List Steps John Purchased A Television And The Final Price W

List Stepsjohn Purchased A Television And The Final Price Was 512 I

List steps! John purchased a television and the final price was \$512. If the sales tax was 7%, what was the list price of the TV, i.e., what was the price before the sales tax was added? Try thinking of it this way: Let x be the original price. Then the sales tax must be 0.07x. If you substitute those expressions and the final price into (original price) + (sales tax) = (final price), you'll have an equation that you can solve for x.

Suppose you put money in a savings account and every month you get interest on it. Instead of taking the interest out and spending it, you leave the interest in the account each month. This means that, at the end of month two, you’ll get interest not just on the original amount you put in but also on the interest that you left in on month one. At the end of month three, you’ll get interest on the principle, the interest from month one and the interest from month two, etc.

Over time, this “compounding” can add up to some serious money. The formula for calculating the amount in your account is A = P (1 + r / n)^(nt), where r is the annual interest rate, n is the number of times the interest is compounded every year, t is the number of years you let the investment go, P is the principle, and A is the amount in the account after t years. If you invest \$1,000 in an account at 5% annual interest compounded every month, i.e., 12 times per year, and let it sit for five years, how much money will be in the account?

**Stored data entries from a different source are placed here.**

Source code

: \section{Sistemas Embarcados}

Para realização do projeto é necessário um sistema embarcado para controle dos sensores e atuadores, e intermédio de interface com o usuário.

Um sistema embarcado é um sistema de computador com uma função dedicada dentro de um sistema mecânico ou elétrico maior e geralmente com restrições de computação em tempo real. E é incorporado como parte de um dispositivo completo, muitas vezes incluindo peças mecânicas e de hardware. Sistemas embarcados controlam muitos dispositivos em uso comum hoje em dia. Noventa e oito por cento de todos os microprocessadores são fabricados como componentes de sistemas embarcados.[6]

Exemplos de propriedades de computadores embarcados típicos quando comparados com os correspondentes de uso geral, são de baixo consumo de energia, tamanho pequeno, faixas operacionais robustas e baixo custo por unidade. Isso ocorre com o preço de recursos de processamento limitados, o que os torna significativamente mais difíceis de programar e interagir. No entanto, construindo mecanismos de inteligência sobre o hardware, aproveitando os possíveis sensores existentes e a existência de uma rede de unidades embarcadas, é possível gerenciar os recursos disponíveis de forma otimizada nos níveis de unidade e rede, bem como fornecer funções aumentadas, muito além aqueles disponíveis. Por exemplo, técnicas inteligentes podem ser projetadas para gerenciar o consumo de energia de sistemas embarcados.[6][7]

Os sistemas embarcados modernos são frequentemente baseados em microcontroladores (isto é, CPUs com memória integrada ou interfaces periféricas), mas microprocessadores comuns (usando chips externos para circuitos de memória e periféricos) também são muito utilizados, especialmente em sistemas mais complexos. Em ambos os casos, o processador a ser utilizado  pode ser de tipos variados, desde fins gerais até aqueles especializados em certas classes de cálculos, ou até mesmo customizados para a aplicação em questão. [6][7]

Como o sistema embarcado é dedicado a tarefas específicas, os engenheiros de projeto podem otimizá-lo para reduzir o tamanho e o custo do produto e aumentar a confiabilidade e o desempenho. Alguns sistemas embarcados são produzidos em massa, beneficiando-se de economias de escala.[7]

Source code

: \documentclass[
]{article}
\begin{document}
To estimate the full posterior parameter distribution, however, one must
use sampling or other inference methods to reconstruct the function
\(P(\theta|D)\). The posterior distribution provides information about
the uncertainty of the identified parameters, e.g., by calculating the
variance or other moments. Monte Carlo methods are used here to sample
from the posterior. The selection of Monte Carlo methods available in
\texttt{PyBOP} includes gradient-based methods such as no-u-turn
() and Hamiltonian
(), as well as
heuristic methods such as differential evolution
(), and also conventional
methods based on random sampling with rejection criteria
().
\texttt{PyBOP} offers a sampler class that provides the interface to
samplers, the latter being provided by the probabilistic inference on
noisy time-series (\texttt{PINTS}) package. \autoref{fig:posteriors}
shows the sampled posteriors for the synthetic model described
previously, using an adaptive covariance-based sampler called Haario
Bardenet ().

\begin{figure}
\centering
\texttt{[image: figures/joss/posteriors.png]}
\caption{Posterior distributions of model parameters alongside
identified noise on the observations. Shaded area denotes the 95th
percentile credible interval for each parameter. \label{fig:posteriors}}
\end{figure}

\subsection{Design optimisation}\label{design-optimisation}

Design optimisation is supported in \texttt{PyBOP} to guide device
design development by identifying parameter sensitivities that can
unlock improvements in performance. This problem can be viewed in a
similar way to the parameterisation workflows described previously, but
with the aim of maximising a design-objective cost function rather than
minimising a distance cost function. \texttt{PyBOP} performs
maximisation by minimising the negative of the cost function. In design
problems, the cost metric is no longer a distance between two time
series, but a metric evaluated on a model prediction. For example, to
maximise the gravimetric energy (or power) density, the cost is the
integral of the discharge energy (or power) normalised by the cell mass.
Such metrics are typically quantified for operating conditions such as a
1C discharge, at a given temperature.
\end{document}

A car rental agency charges \$55 per day plus \$0.50 per mile. If a person plans to rent a car for two days and has \$250 to spend, then how many miles can they afford to drive? Set up an algebraic inequality that describes this situation and solve it to get the answer. (Think of this as, the total cost is at most \$250.)

Paper For Above instruction

In this paper, we will systematically approach several real-world scenarios involving basic algebraic concepts to develop understanding and problem-solving skills. The scenarios include calculating the original price of a television before sales tax, determining the future value of an investment with compounded interest, and establishing a budget constraint for car rentals based on daily costs and mileage expenses.

Calculating the Original Price of a Television Before Sales Tax

The first problem involves finding the pre-tax price of a television, given the final price after applying a 7% sales tax. Let us denote the original price as x. The sales tax is calculated as 0.07x, which is 7% of the original price. The total cost, which is the sum of the original price and the sales tax, equals the final price of \$512. Therefore, the equation representing this situation is:

x + 0.07x = 512

Combining like terms, we get:

1.07x = 512

Solving for x involves dividing both sides by 1.07:

x = 512 / 1.07

Calculating the value yields:

x ≈ 479.44

Thus, the list price of the television before sales tax was approximately \$479.44.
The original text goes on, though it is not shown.